Assigned task> Scan the listing and copy each line where the word "ggtitle" is present.
#####
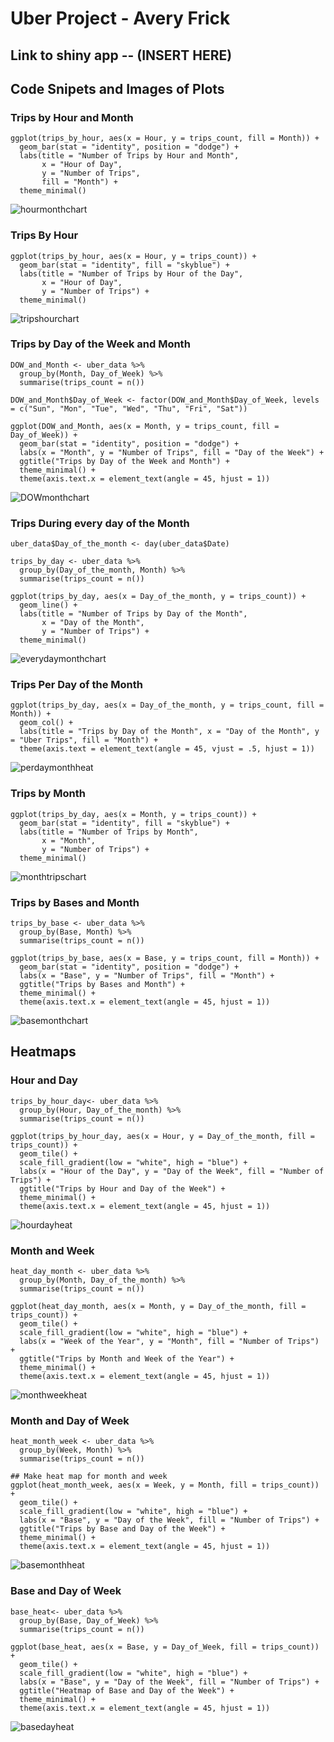 # Uber Project - Avery Frick
## Link to shiny app -- (INSERT HERE)

## Code Snipets and Images of Plots
### Trips by Hour and Month 
```
ggplot(trips_by_hour, aes(x = Hour, y = trips_count, fill = Month)) +
  geom_bar(stat = "identity", position = "dodge") +
  labs(title = "Number of Trips by Hour and Month",
       x = "Hour of Day",
       y = "Number of Trips",
       fill = "Month") +
  theme_minimal()

```
![hourmonthchart](https://github.com/averyfrick/DATA_332/assets/159860783/b2bbb4dc-93bd-4d64-bb50-c4a4d2d16210)


### Trips By Hour 
```
ggplot(trips_by_hour, aes(x = Hour, y = trips_count)) +
  geom_bar(stat = "identity", fill = "skyblue") +
  labs(title = "Number of Trips by Hour of the Day",
       x = "Hour of Day",
       y = "Number of Trips") +
  theme_minimal()

```
![tripshourchart](https://github.com/averyfrick/DATA_332/assets/159860783/a26376f9-8b16-494b-bf2e-924f3c9c3418)


### Trips by Day of the Week and Month 
```
DOW_and_Month <- uber_data %>%
  group_by(Month, Day_of_Week) %>%
  summarise(trips_count = n())

DOW_and_Month$Day_of_Week <- factor(DOW_and_Month$Day_of_Week, levels = c("Sun", "Mon", "Tue", "Wed", "Thu", "Fri", "Sat"))

ggplot(DOW_and_Month, aes(x = Month, y = trips_count, fill = Day_of_Week)) +
  geom_bar(stat = "identity", position = "dodge") +
  labs(x = "Month", y = "Number of Trips", fill = "Day of the Week") +
  ggtitle("Trips by Day of the Week and Month") +
  theme_minimal() +
  theme(axis.text.x = element_text(angle = 45, hjust = 1))

```
![DOWmonthchart](https://github.com/averyfrick/DATA_332/assets/159860783/3ab3ac76-a3c3-45ef-b861-fd20ec3844ef)


### Trips During every day of the Month 
```
uber_data$Day_of_the_month <- day(uber_data$Date)

trips_by_day <- uber_data %>%
  group_by(Day_of_the_month, Month) %>%
  summarise(trips_count = n())

ggplot(trips_by_day, aes(x = Day_of_the_month, y = trips_count)) +
  geom_line() +
  labs(title = "Number of Trips by Day of the Month",
       x = "Day of the Month",
       y = "Number of Trips") +
  theme_minimal()

```
![everydaymonthchart](https://github.com/averyfrick/DATA_332/assets/159860783/7b91549e-cc59-4476-b8dd-66da2dd7a7fa)


### Trips Per Day of the Month 
```
ggplot(trips_by_day, aes(x = Day_of_the_month, y = trips_count, fill = Month)) +
  geom_col() +
  labs(title = "Trips by Day of the Month", x = "Day of the Month", y = "Uber Trips", fill = "Month") +
  theme(axis.text = element_text(angle = 45, vjust = .5, hjust = 1))

```
![perdaymonthheat](https://github.com/averyfrick/DATA_332/assets/159860783/b83805fb-e746-40a9-b54e-8dc2ba9f0536)


### Trips by Month 
```
ggplot(trips_by_day, aes(x = Month, y = trips_count)) +
  geom_bar(stat = "identity", fill = "skyblue") +
  labs(title = "Number of Trips by Month",
       x = "Month",
       y = "Number of Trips") +
  theme_minimal()
```
![monthtripschart](https://github.com/averyfrick/DATA_332/assets/159860783/f277e529-878a-4bc4-a7c4-e7598f8e2c51)


### Trips by Bases and Month 
```
trips_by_base <- uber_data %>%
  group_by(Base, Month) %>%
  summarise(trips_count = n())

ggplot(trips_by_base, aes(x = Base, y = trips_count, fill = Month)) +
  geom_bar(stat = "identity", position = "dodge") +
  labs(x = "Base", y = "Number of Trips", fill = "Month") +
  ggtitle("Trips by Bases and Month") +
  theme_minimal() +
  theme(axis.text.x = element_text(angle = 45, hjust = 1))
```
![basemonthchart](https://github.com/averyfrick/DATA_332/assets/159860783/deab003f-01a4-4118-9a23-5ab2903101ad)


## Heatmaps 
### Hour and Day 
```
trips_by_hour_day<- uber_data %>%
  group_by(Hour, Day_of_the_month) %>%
  summarise(trips_count = n())

ggplot(trips_by_hour_day, aes(x = Hour, y = Day_of_the_month, fill = trips_count)) +
  geom_tile() +
  scale_fill_gradient(low = "white", high = "blue") +
  labs(x = "Hour of the Day", y = "Day of the Week", fill = "Number of Trips") +
  ggtitle("Trips by Hour and Day of the Week") +
  theme_minimal() +
  theme(axis.text.x = element_text(angle = 45, hjust = 1))

```


![hourdayheat](https://github.com/averyfrick/DATA_332/assets/159860783/46be8679-2ada-4d99-91c0-a17be57571b7)



### Month and Week 
```
heat_day_month <- uber_data %>%
  group_by(Month, Day_of_the_month) %>%
  summarise(trips_count = n())

ggplot(heat_day_month, aes(x = Month, y = Day_of_the_month, fill = trips_count)) +
  geom_tile() +
  scale_fill_gradient(low = "white", high = "blue") +
  labs(x = "Week of the Year", y = "Month", fill = "Number of Trips") +
  ggtitle("Trips by Month and Week of the Year") +
  theme_minimal() +
  theme(axis.text.x = element_text(angle = 45, hjust = 1))

```

![monthweekheat](https://github.com/averyfrick/DATA_332/assets/159860783/738b0755-49b5-473f-9352-c59d753c2148)



### Month and Day of Week 
```
heat_month_week <- uber_data %>%
  group_by(Week, Month) %>%
  summarise(trips_count = n())

## Make heat map for month and week
ggplot(heat_month_week, aes(x = Week, y = Month, fill = trips_count)) +
  geom_tile() +
  scale_fill_gradient(low = "white", high = "blue") +
  labs(x = "Base", y = "Day of the Week", fill = "Number of Trips") +
  ggtitle("Trips by Base and Day of the Week") +
  theme_minimal() +
  theme(axis.text.x = element_text(angle = 45, hjust = 1))
```

![basemonthheat](https://github.com/averyfrick/DATA_332/assets/159860783/460dc87b-e8c2-4082-b7ea-c36207b37bbf)





### Base and Day of Week 
```
base_heat<- uber_data %>%
  group_by(Base, Day_of_Week) %>%
  summarise(trips_count = n())

ggplot(base_heat, aes(x = Base, y = Day_of_Week, fill = trips_count)) +
  geom_tile() +
  scale_fill_gradient(low = "white", high = "blue") +
  labs(x = "Base", y = "Day of the Week", fill = "Number of Trips") +
  ggtitle("Heatmap of Base and Day of the Week") +
  theme_minimal() +
  theme(axis.text.x = element_text(angle = 45, hjust = 1))
```

![basedayheat](https://github.com/averyfrick/DATA_332/assets/159860783/4f59a2a3-c87c-48e2-aee7-bfdf67e9ade6)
#####
Task result>
  ggtitle("Trips by Day of the Week and Month") +
  ggtitle("Trips by Bases and Month") +
  ggtitle("Trips by Hour and Day of the Week") +
  ggtitle("Trips by Month and Week of the Year") +
  ggtitle("Trips by Base and Day of the Week") +
  ggtitle("Heatmap of Base and Day of the Week") +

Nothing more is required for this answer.